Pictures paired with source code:
----

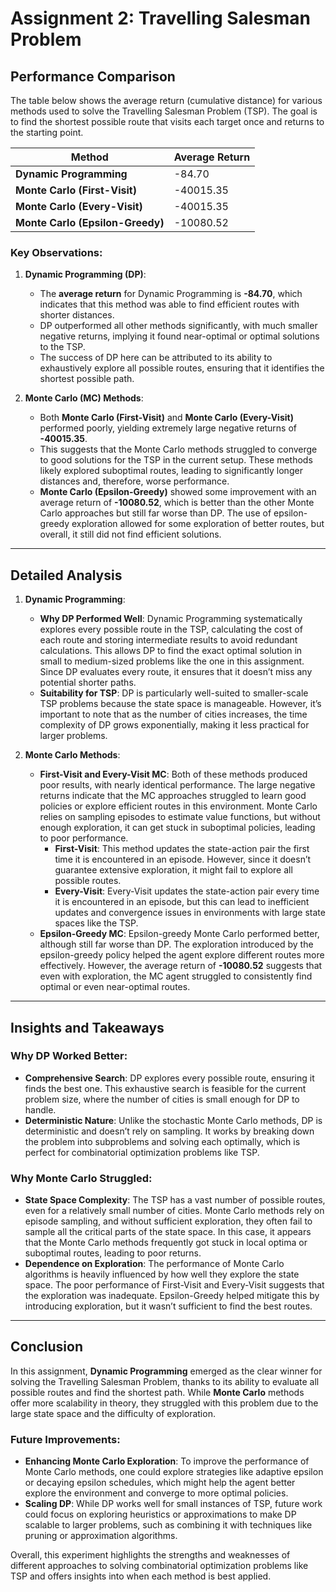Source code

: # Assignment 2: Travelling Salesman Problem

## Performance Comparison

The table below shows the average return (cumulative distance) for various methods used to solve the Travelling Salesman Problem (TSP). The goal is to find the shortest possible route that visits each target once and returns to the starting point.

| Method                           | Average Return          |
|----------------------------------|-------------------------|
| **Dynamic Programming**              | -84.70                |
| **Monte Carlo (First-Visit)**        | -40015.35             |
| **Monte Carlo (Every-Visit)**        | -40015.35             |
| **Monte Carlo (Epsilon-Greedy)**     | -10080.52             |

### Key Observations:

1. **Dynamic Programming (DP)**:
    - The **average return** for Dynamic Programming is **-84.70**, which indicates that this method was able to find efficient routes with shorter distances.
    - DP outperformed all other methods significantly, with much smaller negative returns, implying it found near-optimal or optimal solutions to the TSP.
    - The success of DP here can be attributed to its ability to exhaustively explore all possible routes, ensuring that it identifies the shortest possible path.

2. **Monte Carlo (MC) Methods**:
    - Both **Monte Carlo (First-Visit)** and **Monte Carlo (Every-Visit)** performed poorly, yielding extremely large negative returns of **-40015.35**.
    - This suggests that the Monte Carlo methods struggled to converge to good solutions for the TSP in the current setup. These methods likely explored suboptimal routes, leading to significantly longer distances and, therefore, worse performance.
    - **Monte Carlo (Epsilon-Greedy)** showed some improvement with an average return of **-10080.52**, which is better than the other Monte Carlo approaches but still far worse than DP. The use of epsilon-greedy exploration allowed for some exploration of better routes, but overall, it still did not find efficient solutions.

---

## Detailed Analysis

1. **Dynamic Programming**:
    - **Why DP Performed Well**: Dynamic Programming systematically explores every possible route in the TSP, calculating the cost of each route and storing intermediate results to avoid redundant calculations. This allows DP to find the exact optimal solution in small to medium-sized problems like the one in this assignment. Since DP evaluates every route, it ensures that it doesn’t miss any potential shorter paths.
    - **Suitability for TSP**: DP is particularly well-suited to smaller-scale TSP problems because the state space is manageable. However, it’s important to note that as the number of cities increases, the time complexity of DP grows exponentially, making it less practical for larger problems.

2. **Monte Carlo Methods**:
    - **First-Visit and Every-Visit MC**: Both of these methods produced poor results, with nearly identical performance. The large negative returns indicate that the MC approaches struggled to learn good policies or explore efficient routes in this environment. Monte Carlo relies on sampling episodes to estimate value functions, but without enough exploration, it can get stuck in suboptimal policies, leading to poor performance.
        - **First-Visit**: This method updates the state-action pair the first time it is encountered in an episode. However, since it doesn’t guarantee extensive exploration, it might fail to explore all possible routes.
        - **Every-Visit**: Every-Visit updates the state-action pair every time it is encountered in an episode, but this can lead to inefficient updates and convergence issues in environments with large state spaces like the TSP.
    - **Epsilon-Greedy MC**: Epsilon-greedy Monte Carlo performed better, although still far worse than DP. The exploration introduced by the epsilon-greedy policy helped the agent explore different routes more effectively. However, the average return of **-10080.52** suggests that even with exploration, the MC agent struggled to consistently find optimal or even near-optimal routes.

---

## Insights and Takeaways

### Why DP Worked Better:
- **Comprehensive Search**: DP explores every possible route, ensuring it finds the best one. This exhaustive search is feasible for the current problem size, where the number of cities is small enough for DP to handle.
- **Deterministic Nature**: Unlike the stochastic Monte Carlo methods, DP is deterministic and doesn’t rely on sampling. It works by breaking down the problem into subproblems and solving each optimally, which is perfect for combinatorial optimization problems like TSP.

### Why Monte Carlo Struggled:
- **State Space Complexity**: The TSP has a vast number of possible routes, even for a relatively small number of cities. Monte Carlo methods rely on episode sampling, and without sufficient exploration, they often fail to sample all the critical parts of the state space. In this case, it appears that the Monte Carlo methods frequently got stuck in local optima or suboptimal routes, leading to poor returns.
- **Dependence on Exploration**: The performance of Monte Carlo algorithms is heavily influenced by how well they explore the state space. The poor performance of First-Visit and Every-Visit suggests that the exploration was inadequate. Epsilon-Greedy helped mitigate this by introducing exploration, but it wasn’t sufficient to find the best routes.

---

## Conclusion

In this assignment, **Dynamic Programming** emerged as the clear winner for solving the Travelling Salesman Problem, thanks to its ability to evaluate all possible routes and find the shortest path. While **Monte Carlo** methods offer more scalability in theory, they struggled with this problem due to the large state space and the difficulty of exploration. 

### Future Improvements:
- **Enhancing Monte Carlo Exploration**: To improve the performance of Monte Carlo methods, one could explore strategies like adaptive epsilon or decaying epsilon schedules, which might help the agent better explore the environment and converge to more optimal policies.
- **Scaling DP**: While DP works well for small instances of TSP, future work could focus on exploring heuristics or approximations to make DP scalable to larger problems, such as combining it with techniques like pruning or approximation algorithms.

Overall, this experiment highlights the strengths and weaknesses of different approaches to solving combinatorial optimization problems like TSP and offers insights into when each method is best applied.
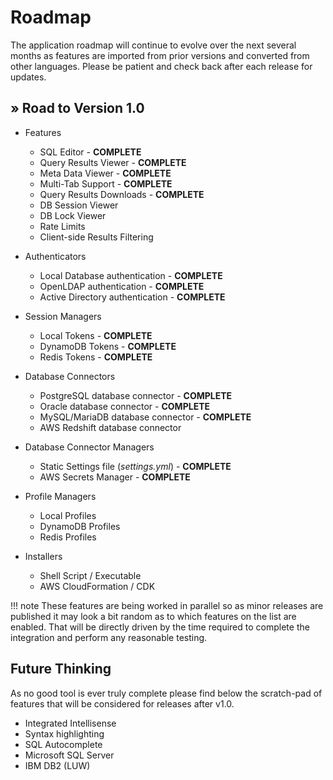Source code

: # Roadmap

The application roadmap will continue to evolve over the next several months as features are imported from prior versions and converted from other languages.  Please be patient and check back after each release for updates.

## &raquo; Road to Version 1.0

- Features
    - SQL Editor - **COMPLETE**
    - Query Results Viewer - **COMPLETE**
    - Meta Data Viewer - **COMPLETE**
    - Multi-Tab Support - **COMPLETE**
    - Query Results Downloads - **COMPLETE**
    - DB Session Viewer
    - DB Lock Viewer
    - Rate Limits
    - Client-side Results Filtering

- Authenticators
    - Local Database authentication - **COMPLETE**
    - OpenLDAP authentication - **COMPLETE**
    - Active Directory authentication - **COMPLETE**

- Session Managers
    - Local Tokens - **COMPLETE**
    - DynamoDB Tokens - **COMPLETE**
    - Redis Tokens - **COMPLETE**

- Database Connectors
    - PostgreSQL database connector - **COMPLETE**
    - Oracle database connector - **COMPLETE**
    - MySQL/MariaDB database connector - **COMPLETE**
    - AWS Redshift database connector

- Database Connector Managers
    - Static Settings file (*settings.yml*) - **COMPLETE**
    - AWS Secrets Manager - **COMPLETE**

- Profile Managers
    - Local Profiles
    - DynamoDB Profiles
    - Redis Profiles

- Installers
    - Shell Script / Executable
    - AWS CloudFormation / CDK

!!! note
    These features are being worked in parallel so as minor releases are published it may look a bit random as to which features on the list are enabled.  That will be directly driven by the time required to complete the integration and perform any reasonable testing.

## Future Thinking

As no good tool is ever truly complete please find below the scratch-pad of features that will be considered for releases after v1.0.

- Integrated Intellisense
- Syntax highlighting
- SQL Autocomplete
- Microsoft SQL Server
- IBM DB2 (LUW)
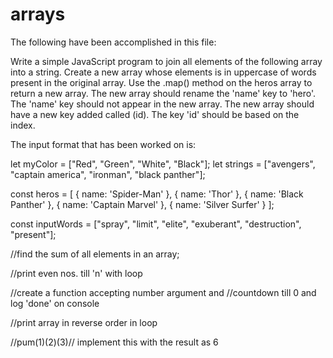# arrays

The following have been accomplished in this file:

Write a simple JavaScript program to join all elements of the following array into a string.
Create a new array whose elements is in uppercase of words present in the original array.
Use the .map() method on the heros array to return a new array.
The new array should rename the 'name' key to 'hero'.
The 'name' key should not appear in the new array.
The new array should have a new key added called (id).
The key 'id' should be based on the index.


The input format that has been worked on is:

let myColor = ["Red", "Green", "White", "Black"];
let strings = ["avengers", "captain america", "ironman", "black panther"];

const heros = [ { name: 'Spider-Man' }, { name: 'Thor' }, { name: 'Black Panther' }, { name: 'Captain Marvel' }, { name: 'Silver Surfer' } ];

const inputWords = ["spray", "limit", "elite", "exuberant", "destruction", "present"];

//find the sum of all elements in an array;

//print even nos. till 'n' with loop

//create a function accepting number argument and 
//countdown till 0 and log 'done' on console


//print array in reverse order in loop


//pum(1)(2)(3)// implement this with the result as 6



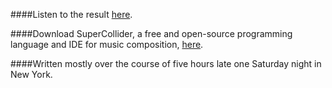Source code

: ####Listen to the result [here](https://carroway.bandcamp.com/track/its-all-in-your-head).

####Download SuperCollider, a free and open-source programming language and IDE for music composition, [here](http://supercollider.github.io/download).

####Written mostly over the course of five hours late one Saturday night in New York. 
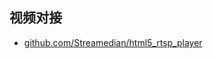## 视频对接
- [github.com/Streamedian/html5_rtsp_player](https://github.com/Streamedian/html5_rtsp_player)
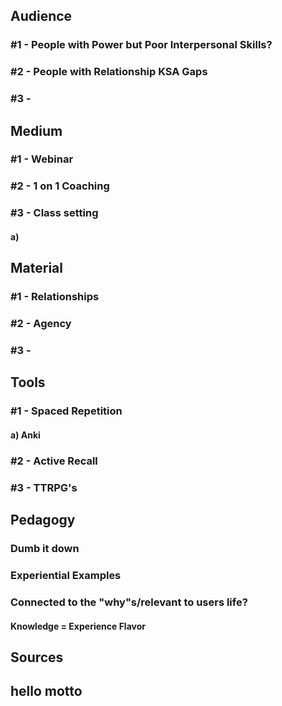 
## Audience

### #1 - People with Power but Poor Interpersonal Skills?

### #2 - People with Relationship KSA Gaps

### #3 - 

## Medium

### #1 - Webinar

### #2 - 1 on 1 Coaching

### #3 - Class setting

#### a) 
## Material

### #1 - Relationships

### #2 - Agency

### #3 - 

## Tools

### #1 - Spaced Repetition

#### a) Anki

### #2 - Active Recall

### #3 - TTRPG's

## Pedagogy

### Dumb it down

### Experiential Examples

### Connected to the "why"s/relevant to users life?

#### Knowledge = Experience Flavor

## Sources 

## hello motto
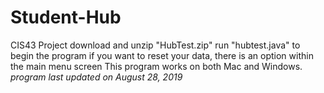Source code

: # Student-Hub
CIS43 Project
download and unzip "HubTest.zip"
run "hubtest.java"  to begin the program
if you want to reset your data, there is an option within the main menu screen
This program works on both Mac and Windows.
*program last updated on August 28, 2019*

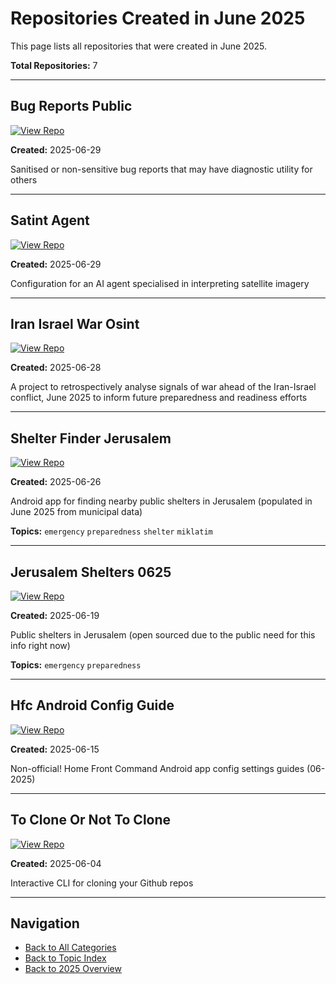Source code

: # Repositories Created in June 2025

This page lists all repositories that were created in June 2025.

**Total Repositories:** 7

---

## Bug Reports Public

[![View Repo](https://img.shields.io/badge/view-repo-green)](https://github.com/danielrosehill/Bug-Reports-Public)

**Created:** 2025-06-29

Sanitised or non-sensitive bug reports that may have diagnostic utility for others

---

## Satint Agent

[![View Repo](https://img.shields.io/badge/view-repo-green)](https://github.com/danielrosehill/SATINT-agent)

**Created:** 2025-06-29

Configuration for an AI agent specialised in interpreting satellite imagery

---

## Iran Israel War Osint

[![View Repo](https://img.shields.io/badge/view-repo-green)](https://github.com/danielrosehill/Iran-Israel-War-OSINT)

**Created:** 2025-06-28

A project to retrospectively analyse signals of war ahead of the Iran-Israel conflict, June 2025 to inform future preparedness and readiness efforts

---

## Shelter Finder Jerusalem

[![View Repo](https://img.shields.io/badge/view-repo-green)](https://github.com/danielrosehill/Shelter-Finder-Jerusalem)

**Created:** 2025-06-26

Android app for finding nearby public shelters in Jerusalem (populated in June 2025 from municipal data)

**Topics:** `emergency` `preparedness` `shelter` `miklatim`

---

## Jerusalem Shelters 0625

[![View Repo](https://img.shields.io/badge/view-repo-green)](https://github.com/danielrosehill/Jerusalem-Shelters-0625)

**Created:** 2025-06-19

Public shelters in Jerusalem (open sourced due to the public need for this info right now)

**Topics:** `emergency` `preparedness`

---

## Hfc Android Config Guide

[![View Repo](https://img.shields.io/badge/view-repo-green)](https://github.com/danielrosehill/HFC-Android-Config-Guide)

**Created:** 2025-06-15

Non-official! Home Front Command Android app config settings guides (06-2025)

---

## To Clone Or Not To Clone

[![View Repo](https://img.shields.io/badge/view-repo-green)](https://github.com/danielrosehill/To-Clone-Or-Not-To-Clone)

**Created:** 2025-06-04

Interactive CLI for cloning your Github repos

---


## Navigation

- [Back to All Categories](../../all-categories.md)
- [Back to Topic Index](../by-topic/)
- [Back to 2025 Overview](./)
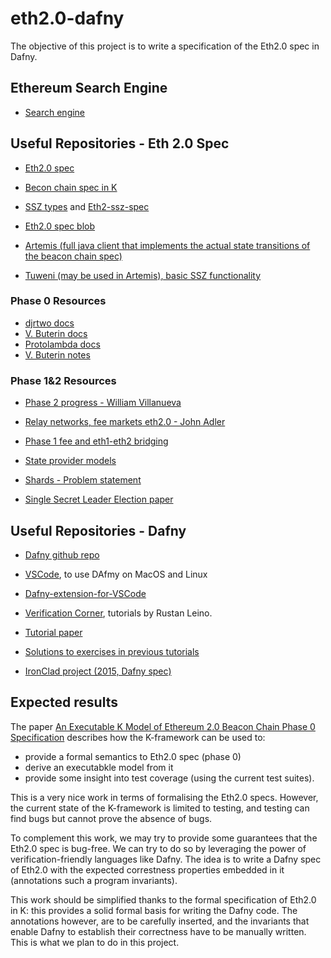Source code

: # eth2.0-dafny

The objective of this project is to write a specification of the Eth2.0 spec in Dafny.

## Ethereum Search Engine

* [Search engine](https://ethsear.ch/)

## Useful Repositories - Eth 2.0 Spec

* [Eth2.0 spec](https://github.com/ethereum/eth2.0-specs)

* [Becon chain spec in K](https://github.com/runtimeverification/beacon-chain-spec)

* [SSZ types](https://github.com/prysmaticlabs/go-ssz) and [Eth2-ssz-spec](https://github.com/ethereum/eth2.0-specs/blob/master/specs/simple-serialize.md)

* [Eth2.0 spec blob](https://github.com/ethereum/eth2.0-specs/blob/v0.10.0/README.md)

* [Artemis (full java client that implements the actual state transitions of the beacon chain spec)](https://github.com/PegaSysEng/artemis/)

* [Tuweni (may be used in Artemis), basic SSZ functionality](https://tuweni.apache.org)

### Phase 0 Resources

* [djrtwo docs](https://notes.ethereum.org/@djrtwo/Bkn3zpwxB?type=view)
* [V. Buterin docs](https://notes.ethereum.org/@vbuterin/HkiULaluS)
* [Protolambda docs](<https://github.com/protolambda/eth2-docs>)
* [V. Buterin notes](https://notes.ethereum.org/@vbuterin/rkhCgQteN)

### Phase 1&2 Resources

* [Phase 2 progress - William Villanueva](https://medium.com/@william.j.villanueva/ethereum-2-0-phase-2-progress-7673b57eabff)

* [Relay networks, fee markets eth2.0 - John Adler](https://medium.com/@adlerjohn/relay-networks-and-fee-markets-in-eth-2-0-878e576f980b)

* [Phase 1 fee and eth1-eth2 bridging](https://ethresear.ch/t/phase-1-fee-market-and-eth1-eth2-bridging/6775)

* [State provider models](https://ethresear.ch/t/state-provider-models-in-ethereum-2-0/6750)

* [Shards - Problem statement](https://ethresear.ch/t/moving-eth-between-shards-the-problem-statement/6597)

* [Single Secret Leader Election paper](https://eprint.iacr.org/2020/025.pdf)

## Useful Repositories - Dafny

* [Dafny github repo](https://github.com/dafny-lang/dafny)

* [VSCode](https://code.visualstudio.com), to use DAfmy on MacOS and Linux

* [Dafny-extension-for-VSCode](https://marketplace.visualstudio.com/items?itemName=correctnessLab.dafny-vscode)

* [Verification Corner](https://www.youtube.com/channel/UCP2eLEql4tROYmIYm5mA27A), tutorials by Rustan Leino.

* [Tutorial paper](https://www.microsoft.com/en-us/research/wp-content/uploads/2016/12/krml220.pdf)

* [Solutions to exercises in previous tutorials](https://github.com/bor0/dafny-tutorial)

* [IronClad project (2015, Dafny spec)](https://github.com/Microsoft/Ironclad/tree/master/ironfleet)

## Expected results

The paper [An Executable K Model of Ethereum 2.0 Beacon Chain Phase 0 Specification](https://github.com/runtimeverification/beacon-chain-spec/blob/master/report/bck-report.pdf) describes how the K-framework can be used to:

* provide a formal semantics to Eth2.0 spec (phase 0)
* derive an executabkle model from it
* provide some insight into test coverage (using the current test suites).

This is a very nice work in terms of formalising the Eth2.0 specs.
However, the current state of the K-framework is limited to testing, and testing can find bugs but cannot prove the absence of bugs.

To complement this work, we may try to provide some guarantees that the Eth2.0 spec is bug-free.
We can try to do so by leveraging the power of verification-friendly languages like Dafny.
The idea is to write a Dafny spec of Eth2.0 with the expected correstness properties embedded in it (annotations such a program invariants).

This work should be simplified thanks to the formal specification of Eth2.0 in K: this provides a solid formal basis for writing the Dafny code.
The annotations however, are to be carefully inserted, and the invariants that enable Dafny to establish their correctness have to be manually written. This is what we plan to do in this project.
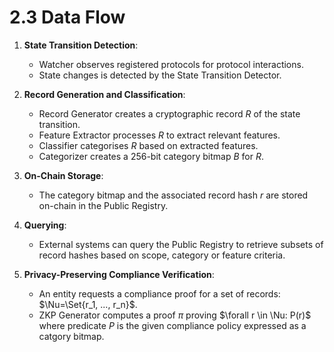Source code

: # 2.3 Data Flow

1. **State Transition Detection**:

   - Watcher observes registered protocols for protocol interactions.
   - State changes is detected by the State Transition Detector.

2. **Record Generation and Classification**:

   - Record Generator creates a cryptographic record $R$ of the state transition.
   - Feature Extractor processes $R$ to extract relevant features.
   - Classifier categorises $R$ based on extracted features.
   - Categorizer creates a 256-bit category bitmap $B$ for $R$.

3. **On-Chain Storage**:

   - The category bitmap and the associated record hash $r$ are stored on-chain in the Public Registry.

4. **Querying**:

   - External systems can query the Public Registry to retrieve subsets of
     record hashes based on scope, category or feature criteria.

5. **Privacy-Preserving Compliance Verification**:

   - An entity requests a compliance proof for a set of records: $\Nu=\Set{r_1, ..., r_n}$.
   - ZKP Generator computes a proof $\pi$ proving $\forall r \in \Nu: P(r)$ where predicate $P$ is the
     given compliance policy expressed as a catgory bitmap.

----

_ASSIGNMENT:_
A copy of each line in the data above that holds the string "present" is needed.

_TASK ANSWER:_
Create a new array whose elements is in uppercase of words present in the original array.
const inputWords = ["spray", "limit", "elite", "exuberant", "destruction", "present"];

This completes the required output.